Available data:
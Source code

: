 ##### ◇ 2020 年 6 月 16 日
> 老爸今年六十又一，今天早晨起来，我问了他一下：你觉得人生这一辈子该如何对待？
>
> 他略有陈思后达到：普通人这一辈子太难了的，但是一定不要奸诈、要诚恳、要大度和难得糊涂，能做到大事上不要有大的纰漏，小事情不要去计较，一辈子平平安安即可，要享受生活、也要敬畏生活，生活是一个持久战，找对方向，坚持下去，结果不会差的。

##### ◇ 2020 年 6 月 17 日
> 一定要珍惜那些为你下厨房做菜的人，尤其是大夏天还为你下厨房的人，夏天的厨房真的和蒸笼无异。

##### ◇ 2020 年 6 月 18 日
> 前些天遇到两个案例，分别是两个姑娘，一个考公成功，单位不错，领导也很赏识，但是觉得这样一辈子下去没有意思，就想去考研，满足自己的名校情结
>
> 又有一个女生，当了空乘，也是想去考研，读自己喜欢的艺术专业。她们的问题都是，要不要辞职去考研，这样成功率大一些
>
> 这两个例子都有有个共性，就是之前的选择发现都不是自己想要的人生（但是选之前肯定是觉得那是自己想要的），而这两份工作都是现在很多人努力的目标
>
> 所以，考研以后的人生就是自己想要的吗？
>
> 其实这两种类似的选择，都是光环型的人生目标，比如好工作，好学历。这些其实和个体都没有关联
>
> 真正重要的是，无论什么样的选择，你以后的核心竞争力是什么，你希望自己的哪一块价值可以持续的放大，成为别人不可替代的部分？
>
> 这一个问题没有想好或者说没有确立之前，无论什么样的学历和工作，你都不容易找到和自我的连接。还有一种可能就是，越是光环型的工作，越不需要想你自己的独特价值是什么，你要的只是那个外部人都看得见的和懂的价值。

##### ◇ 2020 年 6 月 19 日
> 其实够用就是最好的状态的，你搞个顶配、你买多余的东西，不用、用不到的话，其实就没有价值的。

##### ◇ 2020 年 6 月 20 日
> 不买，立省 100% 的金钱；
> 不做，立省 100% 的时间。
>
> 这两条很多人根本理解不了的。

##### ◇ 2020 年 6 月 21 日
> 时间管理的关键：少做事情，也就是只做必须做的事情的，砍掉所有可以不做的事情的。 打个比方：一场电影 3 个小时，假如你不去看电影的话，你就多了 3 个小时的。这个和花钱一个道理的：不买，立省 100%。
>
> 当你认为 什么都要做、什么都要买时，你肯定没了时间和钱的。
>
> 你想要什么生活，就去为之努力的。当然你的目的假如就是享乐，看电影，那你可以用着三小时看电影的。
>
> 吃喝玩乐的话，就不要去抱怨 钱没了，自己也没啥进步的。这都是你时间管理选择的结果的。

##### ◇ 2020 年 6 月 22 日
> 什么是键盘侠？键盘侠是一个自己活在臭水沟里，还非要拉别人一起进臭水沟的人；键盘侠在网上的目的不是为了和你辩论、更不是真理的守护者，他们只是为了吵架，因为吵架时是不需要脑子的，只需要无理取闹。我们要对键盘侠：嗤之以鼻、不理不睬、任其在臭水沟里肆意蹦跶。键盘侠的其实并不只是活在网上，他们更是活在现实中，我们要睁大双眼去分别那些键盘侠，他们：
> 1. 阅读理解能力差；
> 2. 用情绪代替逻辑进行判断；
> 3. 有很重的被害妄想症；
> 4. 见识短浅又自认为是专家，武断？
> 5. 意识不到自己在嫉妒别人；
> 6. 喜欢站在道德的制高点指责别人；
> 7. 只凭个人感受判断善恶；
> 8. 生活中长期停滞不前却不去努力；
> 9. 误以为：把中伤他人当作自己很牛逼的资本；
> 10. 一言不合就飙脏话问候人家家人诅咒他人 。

Assignment:
Reproduce all the records precisely.

Task answer:
Source code

: ##### ◇ 2020 年 6 月 16 日
> 老爸今年六十又一，今天早晨起来，我问了他一下：你觉得人生这一辈子该如何对待？
>
> 他略有陈思后达到：普通人这一辈子太难了的，但是一定不要奸诈、要诚恳、要大度和难得糊涂，能做到大事上不要有大的纰漏，小事情不要去计较，一辈子平平安安即可，要享受生活、也要敬畏生活，生活是一个持久战，找对方向，坚持下去，结果不会差的。

##### ◇ 2020 年 6 月 17 日
> 一定要珍惜那些为你下厨房做菜的人，尤其是大夏天还为你下厨房的人，夏天的厨房真的和蒸笼无异。

##### ◇ 2020 年 6 月 18 日
> 前些天遇到两个案例，分别是两个姑娘，一个考公成功，单位不错，领导也很赏识，但是觉得这样一辈子下去没有意思，就想去考研，满足自己的名校情结
>
> 又有一个女生，当了空乘，也是想去考研，读自己喜欢的艺术专业。她们的问题都是，要不要辞职去考研，这样成功率大一些
>
> 这两个例子都有有个共性，就是之前的选择发现都不是自己想要的人生（但是选之前肯定是觉得那是自己想要的），而这两份工作都是现在很多人努力的目标
>
> 所以，考研以后的人生就是自己想要的吗？
>
> 其实这两种类似的选择，都是光环型的人生目标，比如好工作，好学历。这些其实和个体都没有关联
>
> 真正重要的是，无论什么样的选择，你以后的核心竞争力是什么，你希望自己的哪一块价值可以持续的放大，成为别人不可替代的部分？
>
> 这一个问题没有想好或者说没有确立之前，无论什么样的学历和工作，你都不容易找到和自我的连接。还有一种可能就是，越是光环型的工作，越不需要想你自己的独特价值是什么，你要的只是那个外部人都看得见的和懂的价值。

##### ◇ 2020 年 6 月 19 日
> 其实够用就是最好的状态的，你搞个顶配、你买多余的东西，不用、用不到的话，其实就没有价值的。

##### ◇ 2020 年 6 月 20 日
> 不买，立省 100% 的金钱；
> 不做，立省 100% 的时间。
>
> 这两条很多人根本理解不了的。

##### ◇ 2020 年 6 月 21 日
> 时间管理的关键：少做事情，也就是只做必须做的事情的，砍掉所有可以不做的事情的。 打个比方：一场电影 3 个小时，假如你不去看电影的话，你就多了 3 个小时的。这个和花钱一个道理的：不买，立省 100%。
>
> 当你认为 什么都要做、什么都要买时，你肯定没了时间和钱的。
>
> 你想要什么生活，就去为之努力的。当然你的目的假如就是享乐，看电影，那你可以用着三小时看电影的。
>
> 吃喝玩乐的话，就不要去抱怨 钱没了，自己也没啥进步的。这都是你时间管理选择的结果的。

##### ◇ 2020 年 6 月 22 日
> 什么是键盘侠？键盘侠是一个自己活在臭水沟里，还非要拉别人一起进臭水沟的人；键盘侠在网上的目的不是为了和你辩论、更不是真理的守护者，他们只是为了吵架，因为吵架时是不需要脑子的，只需要无理取闹。我们要对键盘侠：嗤之以鼻、不理不睬、任其在臭水沟里肆意蹦跶。键盘侠的其实并不只是活在网上，他们更是活在现实中，我们要睁大双眼去分别那些键盘侠，他们：
> 1. 阅读理解能力差；
> 2. 用情绪代替逻辑进行判断；
> 3. 有很重的被害妄想症；
> 4. 见识短浅又自认为是专家，武断？
> 5. 意识不到自己在嫉妒别人；
> 6. 喜欢站在道德的制高点指责别人；
> 7. 只凭个人感受判断善恶；
> 8. 生活中长期停滞不前却不去努力；
> 9. 误以为：把中伤他人当作自己很牛逼的资本；
> 10. 一言不合就飙脏话问候人家家人诅咒他人 。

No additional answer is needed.